Problem description:
Your answer should consist of all lines in the listing that hold the word "Workshop".

┌─ Exercise material

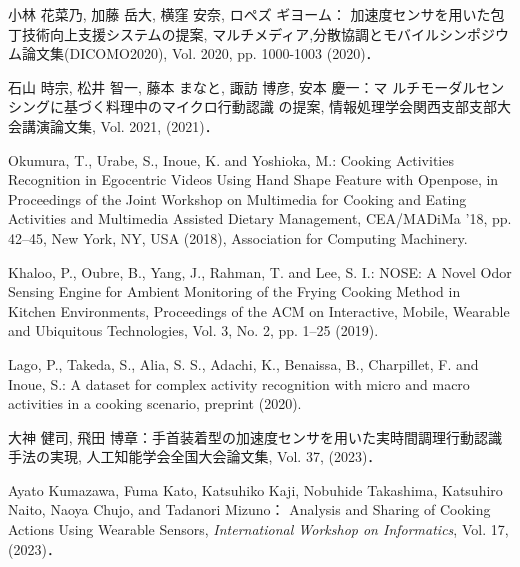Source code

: \begin{thebibliography}{参考文献}
	小林 花菜乃, 加藤 岳大, 横窪 安奈, ロペズ ギヨーム：
	加速度センサを用いた包丁技術向上支援システムの提案, マルチメディア,分散協調とモバイルシンポジウム論文集(DICOMO2020), Vol. 2020, pp. 1000-1003 (2020)．
	
	石山 時宗, 松井 智一, 藤本 まなと, 諏訪 博彦, 安本 慶一：マ
	ルチモーダルセンシングに基づく料理中のマイクロ行動認識
	の提案, 情報処理学会関西支部支部大会講演論文集, Vol. 2021, (2021)．

	Okumura, T., Urabe, S., Inoue, K. and Yoshioka, M.: Cooking Activities Recognition in Egocentric Videos Using Hand Shape Feature with Openpose, in Proceedings of the Joint Workshop on Multimedia for Cooking and Eating Activities and Multimedia Assisted Dietary Management, CEA/MADiMa ’18, pp. 42–45, New York, NY, USA (2018), Association for Computing Machinery.

	Khaloo, P., Oubre, B., Yang, J., Rahman, T. and Lee, S. I.: NOSE: A Novel Odor Sensing Engine for Ambient Monitoring of the Frying Cooking Method in Kitchen Environments, Proceedings of the ACM on Interactive, Mobile, Wearable and Ubiquitous Technologies, Vol. 3, No. 2, pp. 1–25 (2019).

	Lago, P., Takeda, S., Alia, S. S., Adachi, K., Benaissa, B., Charpillet, F. and Inoue, S.: A dataset for complex activity recognition with micro and macro activities in a cooking scenario, preprint (2020).

	大神 健司, 飛田 博章：手首装着型の加速度センサを用いた実時間調理行動認識手法の実現, 人工知能学会全国大会論文集, Vol. 37, (2023)．

	Ayato Kumazawa, Fuma Kato, Katsuhiko Kaji, Nobuhide Takashima, Katsuhiro Naito, Naoya Chujo, and Tadanori Mizuno：
	Analysis and Sharing of Cooking Actions Using Wearable Sensors, 
	\textit{International Workshop on Informatics}, Vol. 17, (2023)．

\end{thebibliography}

└─

Reply to the exercise:
	Okumura, T., Urabe, S., Inoue, K. and Yoshioka, M.: Cooking Activities Recognition in Egocentric Videos Using Hand Shape Feature with Openpose, in Proceedings of the Joint Workshop on Multimedia for Cooking and Eating Activities and Multimedia Assisted Dietary Management, CEA/MADiMa ’18, pp. 42–45, New York, NY, USA (2018), Association for Computing Machinery.
	\textit{International Workshop on Informatics}, Vol. 17, (2023)．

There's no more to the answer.